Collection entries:

============

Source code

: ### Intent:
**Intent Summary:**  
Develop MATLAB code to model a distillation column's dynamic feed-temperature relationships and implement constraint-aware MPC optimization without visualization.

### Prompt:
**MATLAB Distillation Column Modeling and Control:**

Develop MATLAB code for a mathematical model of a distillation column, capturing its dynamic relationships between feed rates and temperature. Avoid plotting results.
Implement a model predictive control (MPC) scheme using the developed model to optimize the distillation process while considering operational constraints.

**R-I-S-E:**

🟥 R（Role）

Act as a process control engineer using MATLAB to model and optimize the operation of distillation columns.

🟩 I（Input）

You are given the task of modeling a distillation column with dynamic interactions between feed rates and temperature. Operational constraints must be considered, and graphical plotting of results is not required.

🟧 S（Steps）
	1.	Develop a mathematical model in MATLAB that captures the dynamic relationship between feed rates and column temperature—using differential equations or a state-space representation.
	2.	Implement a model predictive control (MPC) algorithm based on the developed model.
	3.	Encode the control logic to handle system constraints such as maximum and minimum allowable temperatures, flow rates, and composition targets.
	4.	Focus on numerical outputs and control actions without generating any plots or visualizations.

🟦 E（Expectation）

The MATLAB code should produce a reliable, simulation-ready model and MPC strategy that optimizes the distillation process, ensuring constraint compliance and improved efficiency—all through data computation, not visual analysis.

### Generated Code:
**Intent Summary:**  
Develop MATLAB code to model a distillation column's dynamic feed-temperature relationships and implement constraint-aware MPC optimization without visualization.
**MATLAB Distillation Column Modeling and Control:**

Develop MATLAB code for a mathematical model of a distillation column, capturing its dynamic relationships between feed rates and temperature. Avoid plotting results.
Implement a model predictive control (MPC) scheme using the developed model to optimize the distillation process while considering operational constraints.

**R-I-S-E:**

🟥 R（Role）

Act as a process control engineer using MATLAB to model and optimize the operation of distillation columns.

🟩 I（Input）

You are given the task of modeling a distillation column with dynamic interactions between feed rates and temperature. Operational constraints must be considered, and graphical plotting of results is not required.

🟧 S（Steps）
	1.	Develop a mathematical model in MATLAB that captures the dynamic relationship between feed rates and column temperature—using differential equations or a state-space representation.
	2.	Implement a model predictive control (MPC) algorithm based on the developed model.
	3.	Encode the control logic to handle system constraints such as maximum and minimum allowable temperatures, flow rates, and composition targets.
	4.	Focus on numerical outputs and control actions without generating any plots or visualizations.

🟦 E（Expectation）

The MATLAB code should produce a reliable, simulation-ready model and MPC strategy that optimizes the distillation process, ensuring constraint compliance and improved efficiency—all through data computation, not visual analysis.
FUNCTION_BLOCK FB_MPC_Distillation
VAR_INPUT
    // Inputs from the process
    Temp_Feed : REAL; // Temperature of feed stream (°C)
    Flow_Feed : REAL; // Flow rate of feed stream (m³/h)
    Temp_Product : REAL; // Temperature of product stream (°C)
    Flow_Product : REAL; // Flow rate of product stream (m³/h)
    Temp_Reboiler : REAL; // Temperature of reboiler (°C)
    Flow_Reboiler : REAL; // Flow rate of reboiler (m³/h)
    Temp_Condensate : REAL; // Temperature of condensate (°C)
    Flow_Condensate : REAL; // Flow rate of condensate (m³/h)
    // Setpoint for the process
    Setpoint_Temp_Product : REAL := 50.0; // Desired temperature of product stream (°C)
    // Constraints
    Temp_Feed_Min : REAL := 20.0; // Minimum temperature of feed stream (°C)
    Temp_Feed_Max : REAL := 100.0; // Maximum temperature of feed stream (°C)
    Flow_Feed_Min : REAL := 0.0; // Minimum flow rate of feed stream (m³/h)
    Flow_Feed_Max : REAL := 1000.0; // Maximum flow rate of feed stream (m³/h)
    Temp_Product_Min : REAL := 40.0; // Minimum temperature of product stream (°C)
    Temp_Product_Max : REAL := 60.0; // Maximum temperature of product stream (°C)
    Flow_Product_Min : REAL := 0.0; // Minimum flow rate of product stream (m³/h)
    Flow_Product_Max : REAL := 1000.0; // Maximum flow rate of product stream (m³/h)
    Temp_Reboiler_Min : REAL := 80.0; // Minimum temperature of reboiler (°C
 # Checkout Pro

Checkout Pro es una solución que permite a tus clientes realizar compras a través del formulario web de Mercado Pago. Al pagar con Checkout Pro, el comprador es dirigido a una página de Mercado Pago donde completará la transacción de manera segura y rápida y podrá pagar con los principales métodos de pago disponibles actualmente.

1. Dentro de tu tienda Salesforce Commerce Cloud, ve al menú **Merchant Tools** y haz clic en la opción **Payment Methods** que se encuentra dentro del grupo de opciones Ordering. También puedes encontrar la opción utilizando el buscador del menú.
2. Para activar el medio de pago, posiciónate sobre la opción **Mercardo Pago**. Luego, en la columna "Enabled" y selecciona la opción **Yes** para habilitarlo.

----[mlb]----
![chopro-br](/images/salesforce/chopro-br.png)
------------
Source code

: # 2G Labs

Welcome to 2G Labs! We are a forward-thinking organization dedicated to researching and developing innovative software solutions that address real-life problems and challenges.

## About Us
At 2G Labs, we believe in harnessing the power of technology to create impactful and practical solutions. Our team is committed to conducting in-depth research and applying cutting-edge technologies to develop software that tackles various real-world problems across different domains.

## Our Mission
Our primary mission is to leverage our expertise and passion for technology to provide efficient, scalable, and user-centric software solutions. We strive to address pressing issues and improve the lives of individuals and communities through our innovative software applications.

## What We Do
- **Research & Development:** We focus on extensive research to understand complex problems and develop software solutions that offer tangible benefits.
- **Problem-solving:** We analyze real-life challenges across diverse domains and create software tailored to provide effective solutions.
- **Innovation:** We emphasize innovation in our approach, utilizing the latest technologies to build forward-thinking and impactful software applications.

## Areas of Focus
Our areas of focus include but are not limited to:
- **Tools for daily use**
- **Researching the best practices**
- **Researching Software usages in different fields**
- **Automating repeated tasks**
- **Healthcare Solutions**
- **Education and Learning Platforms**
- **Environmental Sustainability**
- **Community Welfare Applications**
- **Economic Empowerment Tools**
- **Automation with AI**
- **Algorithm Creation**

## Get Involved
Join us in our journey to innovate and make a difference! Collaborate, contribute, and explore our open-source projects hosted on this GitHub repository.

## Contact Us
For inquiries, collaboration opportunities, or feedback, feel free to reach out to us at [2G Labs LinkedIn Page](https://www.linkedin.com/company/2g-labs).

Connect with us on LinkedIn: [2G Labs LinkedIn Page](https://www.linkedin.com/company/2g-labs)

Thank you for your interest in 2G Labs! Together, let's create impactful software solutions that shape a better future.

============

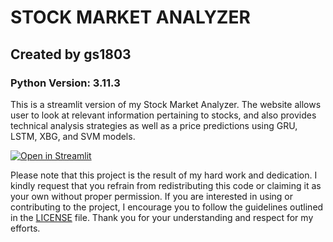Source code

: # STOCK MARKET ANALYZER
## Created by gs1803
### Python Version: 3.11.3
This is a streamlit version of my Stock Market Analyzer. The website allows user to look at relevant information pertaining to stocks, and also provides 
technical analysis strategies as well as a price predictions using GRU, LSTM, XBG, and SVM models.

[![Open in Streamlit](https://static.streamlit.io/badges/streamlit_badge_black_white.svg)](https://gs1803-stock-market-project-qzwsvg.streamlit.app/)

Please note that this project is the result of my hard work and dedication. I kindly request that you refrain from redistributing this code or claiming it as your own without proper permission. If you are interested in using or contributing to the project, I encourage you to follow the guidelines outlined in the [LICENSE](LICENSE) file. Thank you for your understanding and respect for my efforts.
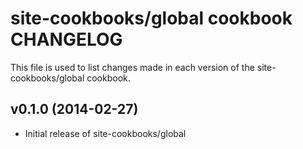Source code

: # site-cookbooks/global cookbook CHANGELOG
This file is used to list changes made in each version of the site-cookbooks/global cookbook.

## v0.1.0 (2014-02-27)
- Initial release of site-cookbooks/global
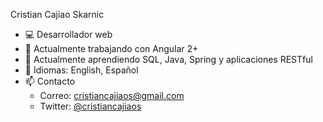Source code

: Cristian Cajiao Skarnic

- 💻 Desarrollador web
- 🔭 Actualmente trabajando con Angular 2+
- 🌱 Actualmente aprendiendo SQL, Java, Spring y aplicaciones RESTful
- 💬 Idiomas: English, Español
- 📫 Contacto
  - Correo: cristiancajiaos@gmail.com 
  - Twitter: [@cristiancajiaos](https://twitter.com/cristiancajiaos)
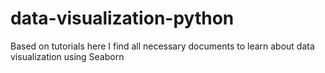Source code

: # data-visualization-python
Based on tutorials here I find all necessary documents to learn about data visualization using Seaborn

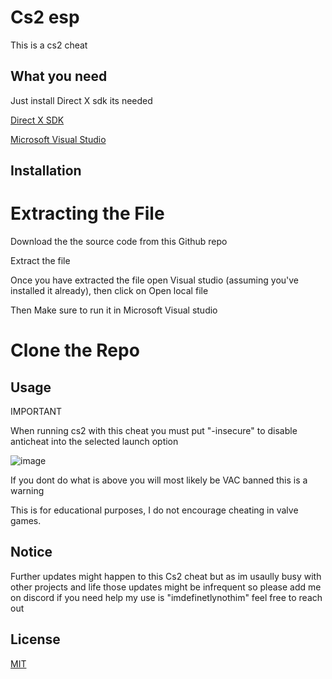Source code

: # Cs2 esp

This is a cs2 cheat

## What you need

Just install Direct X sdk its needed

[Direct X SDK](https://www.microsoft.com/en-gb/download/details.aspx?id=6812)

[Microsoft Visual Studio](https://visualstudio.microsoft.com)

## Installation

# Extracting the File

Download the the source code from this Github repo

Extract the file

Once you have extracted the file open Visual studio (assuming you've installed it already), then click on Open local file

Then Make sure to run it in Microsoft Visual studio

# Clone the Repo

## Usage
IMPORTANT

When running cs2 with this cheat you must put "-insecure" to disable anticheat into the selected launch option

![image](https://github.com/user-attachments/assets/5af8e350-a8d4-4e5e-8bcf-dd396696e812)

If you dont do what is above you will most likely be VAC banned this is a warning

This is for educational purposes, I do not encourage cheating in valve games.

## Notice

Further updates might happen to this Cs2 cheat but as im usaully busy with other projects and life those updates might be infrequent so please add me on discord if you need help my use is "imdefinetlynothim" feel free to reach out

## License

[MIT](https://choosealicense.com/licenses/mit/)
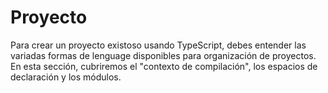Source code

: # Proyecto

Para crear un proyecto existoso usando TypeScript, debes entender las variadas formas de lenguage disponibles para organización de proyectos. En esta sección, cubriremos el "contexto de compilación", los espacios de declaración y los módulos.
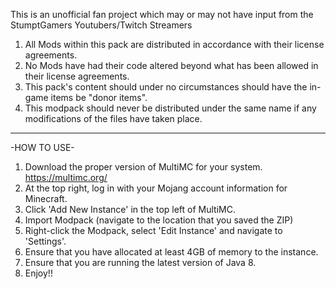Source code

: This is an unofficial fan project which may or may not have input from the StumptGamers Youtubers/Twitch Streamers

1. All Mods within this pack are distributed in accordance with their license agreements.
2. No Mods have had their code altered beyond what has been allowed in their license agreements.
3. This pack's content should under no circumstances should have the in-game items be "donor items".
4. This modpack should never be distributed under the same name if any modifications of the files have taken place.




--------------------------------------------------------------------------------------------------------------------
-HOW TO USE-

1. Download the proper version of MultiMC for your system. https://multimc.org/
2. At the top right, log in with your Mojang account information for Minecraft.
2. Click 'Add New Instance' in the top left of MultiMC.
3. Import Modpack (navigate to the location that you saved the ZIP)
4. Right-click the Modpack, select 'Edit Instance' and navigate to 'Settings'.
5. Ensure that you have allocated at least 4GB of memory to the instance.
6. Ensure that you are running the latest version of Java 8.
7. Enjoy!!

============

Instructions to follow: After locating the line containing "### Python Version: 3.11.3" in the entries above, return it and every line after it exactly, ending at the line containing "site-cookbooks/global cookbook CHANGELOG", without pictures.

Task response:
### Python Version: 3.11.3
This is a streamlit version of my Stock Market Analyzer. The website allows user to look at relevant information pertaining to stocks, and also provides 
technical analysis strategies as well as a price predictions using GRU, LSTM, XBG, and SVM models.

[![Open in Streamlit](https://static.streamlit.io/badges/streamlit_badge_black_white.svg)](https://gs1803-stock-market-project-qzwsvg.streamlit.app/)

Please note that this project is the result of my hard work and dedication. I kindly request that you refrain from redistributing this code or claiming it as your own without proper permission. If you are interested in using or contributing to the project, I encourage you to follow the guidelines outlined in the [LICENSE](LICENSE) file. Thank you for your understanding and respect for my efforts.
Source code

: # site-cookbooks/global cookbook CHANGELOG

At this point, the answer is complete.